Community purpose central to Base Village in Snowmass review
The Aspen Times
Editor’s note: This is the first part of a multi-part series about the town of Snowmass Village’s review of proposed amendments to the stalled Base Village project.
An aquatic center planned for Base Village has proven to be a sticking point as the Town Council and the developer work to get the stalled project moving again.
Base Village developer Related is seeking to downsize and relocate the facility, a “community purpose” amenity that was agreed to when the town approved the project in 2004. Ensuring that the community will still benefit from the new facility is so important to the Town Council that in November, it denied a request by Related to waive the first phase of the land-use review process so that more time could be spent on making sure the developer was holding up its end of the bargain, among other issues.
Denying that request has already slowed Base Village progress: The land-use review won’t move as quickly now, meaning that new construction will likely be delayed from this summer until 2016. That first phase of review, called a “sketch plan” in the town’s code, starts Monday with a joint meeting of the council and planning commission.
What’s in question
Community purposes, as defined in the town’s land-use code, are benefits a developer can provide in exchange for council leniency on how much it can build on a site or on dimensional limitations. When the Town Council approved the Base Village project in 2004, it allowed for the site to achieve more than 100 percent buildout — as opposed to the 65 percent that would normally be allowed — and also granted some variances on height limitations, employee housing and parking, among other construction elements.
In exchange, Aspen Skiing Co. — the original developer — agreed to several community purposes, including the aquatic center, said senior planner Jim Wahlstrom. Many have already been fulfilled, including enhancements made in the Brush Creek corridor, better design, improvements to Holy Cross Energy’s facilities, a $1 million contribution to the construction of the recreation center, an additional lane on Brush Creek Road, Snowmass ski area’s two gondolas and other on-mountain improvements, Wahlstrom said.
In its new application, Related is seeking to downsize the pool facility and relocate it adjacent to Skico’s proposed Limelight Hotel, which will also provide food and beverage service to the amenity.
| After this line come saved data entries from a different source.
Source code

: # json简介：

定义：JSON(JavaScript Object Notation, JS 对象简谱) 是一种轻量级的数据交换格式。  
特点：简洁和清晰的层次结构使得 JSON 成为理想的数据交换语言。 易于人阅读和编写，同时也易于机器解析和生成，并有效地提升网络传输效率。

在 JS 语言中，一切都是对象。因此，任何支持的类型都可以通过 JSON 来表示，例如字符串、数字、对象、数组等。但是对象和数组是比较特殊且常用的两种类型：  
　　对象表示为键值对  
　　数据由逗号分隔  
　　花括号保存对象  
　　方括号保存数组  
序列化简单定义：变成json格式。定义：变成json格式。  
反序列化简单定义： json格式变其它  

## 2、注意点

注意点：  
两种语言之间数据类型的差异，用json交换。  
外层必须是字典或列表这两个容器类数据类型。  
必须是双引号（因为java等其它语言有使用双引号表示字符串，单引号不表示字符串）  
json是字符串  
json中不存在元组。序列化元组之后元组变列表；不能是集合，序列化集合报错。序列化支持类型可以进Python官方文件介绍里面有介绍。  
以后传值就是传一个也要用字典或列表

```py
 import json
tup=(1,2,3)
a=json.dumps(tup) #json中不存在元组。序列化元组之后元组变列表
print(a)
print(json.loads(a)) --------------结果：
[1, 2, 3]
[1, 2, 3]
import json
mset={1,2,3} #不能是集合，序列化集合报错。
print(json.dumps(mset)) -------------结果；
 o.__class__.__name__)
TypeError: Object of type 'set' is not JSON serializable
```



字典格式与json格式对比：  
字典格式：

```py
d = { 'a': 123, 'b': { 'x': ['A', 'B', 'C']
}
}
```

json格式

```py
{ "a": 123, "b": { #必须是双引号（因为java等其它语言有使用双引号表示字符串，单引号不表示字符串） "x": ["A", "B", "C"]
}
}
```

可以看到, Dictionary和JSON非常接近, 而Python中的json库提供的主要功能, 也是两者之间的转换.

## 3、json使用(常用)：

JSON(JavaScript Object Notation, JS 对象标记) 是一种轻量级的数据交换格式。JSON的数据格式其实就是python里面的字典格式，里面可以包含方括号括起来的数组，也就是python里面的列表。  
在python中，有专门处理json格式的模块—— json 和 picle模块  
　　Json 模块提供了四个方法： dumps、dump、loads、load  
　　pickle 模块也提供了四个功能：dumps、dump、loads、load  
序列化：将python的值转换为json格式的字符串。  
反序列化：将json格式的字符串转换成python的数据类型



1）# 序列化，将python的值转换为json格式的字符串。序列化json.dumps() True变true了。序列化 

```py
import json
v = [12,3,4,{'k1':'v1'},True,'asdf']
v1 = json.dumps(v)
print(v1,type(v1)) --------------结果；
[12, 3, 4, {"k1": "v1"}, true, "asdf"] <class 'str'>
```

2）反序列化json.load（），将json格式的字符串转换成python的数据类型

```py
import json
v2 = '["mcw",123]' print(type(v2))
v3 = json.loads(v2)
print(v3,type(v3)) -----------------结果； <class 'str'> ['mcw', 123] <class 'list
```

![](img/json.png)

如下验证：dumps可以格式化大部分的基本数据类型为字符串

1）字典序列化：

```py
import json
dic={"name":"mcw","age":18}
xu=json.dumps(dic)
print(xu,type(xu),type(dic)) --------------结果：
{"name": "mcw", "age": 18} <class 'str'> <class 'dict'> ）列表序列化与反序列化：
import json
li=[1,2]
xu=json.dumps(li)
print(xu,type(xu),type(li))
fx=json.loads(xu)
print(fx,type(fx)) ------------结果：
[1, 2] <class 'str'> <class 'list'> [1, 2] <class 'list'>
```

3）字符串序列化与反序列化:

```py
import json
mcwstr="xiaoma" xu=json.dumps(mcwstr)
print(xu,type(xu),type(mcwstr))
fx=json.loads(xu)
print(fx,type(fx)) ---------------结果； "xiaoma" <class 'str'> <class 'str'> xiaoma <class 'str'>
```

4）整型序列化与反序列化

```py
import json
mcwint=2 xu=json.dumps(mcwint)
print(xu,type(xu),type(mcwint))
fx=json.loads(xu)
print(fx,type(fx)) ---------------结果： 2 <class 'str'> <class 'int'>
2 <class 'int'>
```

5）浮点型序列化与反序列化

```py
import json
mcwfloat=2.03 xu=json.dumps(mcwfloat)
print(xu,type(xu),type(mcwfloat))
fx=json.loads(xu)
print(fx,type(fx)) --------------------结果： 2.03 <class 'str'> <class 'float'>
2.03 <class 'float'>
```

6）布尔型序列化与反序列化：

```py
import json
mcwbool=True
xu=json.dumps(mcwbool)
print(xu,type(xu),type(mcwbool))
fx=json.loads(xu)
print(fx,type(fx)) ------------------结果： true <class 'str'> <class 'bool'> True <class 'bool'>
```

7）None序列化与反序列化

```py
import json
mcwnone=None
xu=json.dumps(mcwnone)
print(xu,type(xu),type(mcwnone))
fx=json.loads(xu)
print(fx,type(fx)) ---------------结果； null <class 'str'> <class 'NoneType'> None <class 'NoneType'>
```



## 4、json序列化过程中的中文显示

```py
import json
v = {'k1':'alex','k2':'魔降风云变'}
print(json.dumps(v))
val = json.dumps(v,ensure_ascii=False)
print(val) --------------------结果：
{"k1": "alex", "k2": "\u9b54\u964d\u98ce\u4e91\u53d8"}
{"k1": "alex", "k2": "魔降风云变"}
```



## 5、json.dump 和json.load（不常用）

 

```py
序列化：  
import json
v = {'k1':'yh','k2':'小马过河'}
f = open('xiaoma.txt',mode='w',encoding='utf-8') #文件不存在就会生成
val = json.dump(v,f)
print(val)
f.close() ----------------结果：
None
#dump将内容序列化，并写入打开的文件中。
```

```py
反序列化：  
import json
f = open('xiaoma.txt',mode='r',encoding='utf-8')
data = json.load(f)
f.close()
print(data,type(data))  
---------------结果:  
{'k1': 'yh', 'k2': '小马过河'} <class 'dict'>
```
The pool would be free to Base Village owners — some of whom have said publicly that they purchased under the assumption that they would have access to an aquatic center — and guests. Residents and other visitors would be able to use it for a fee comparable with that of the recreation center.
The code calls for community-purpose public facilities to “meet the needs not only of project residents, but also of other residents of and visitors to the Town.” Related representatives point out that the amenity does meet the requirement of being open to everyone, but many residents and some Town Council and town staff members no longer see it as the best benefit Related could provide, since residents are more likely to use the facilities at the recreation center.
During public meetings this summer and fall, many residents and businesspeople have named alternative community purposes Related could provide, such as a permanent home for the Ice Age Discovery Center, a performing-arts center and an ice-skating rink that could double as a miniature golf course, and they question why the developer didn’t include more of those ideas in its application.
Members of the Related team think moving the pool to the heart of Base Village will make access to it more convenient. Dwayne Romero, president of Related Colorado, also pointed out in December that it will be closer to existing Base Village retail and dining establishments and will likely drive more business their way.
“That’s a broader perspective” than just looking at whether full-time residents will use the pool, he said.
A new home for the Ice Age Discovery Center also is included in the amendments Related is proposing. Romero said he considers the center an alternative or additional community purpose, as well.
The town’s code doesn’t include any specifications as to how big or how costly the community purpose public facilities must be, Woods said. It will be up to the Town Council to determine whether the pool and the discovery center qualify as the new community-purpose amenity in Base Village.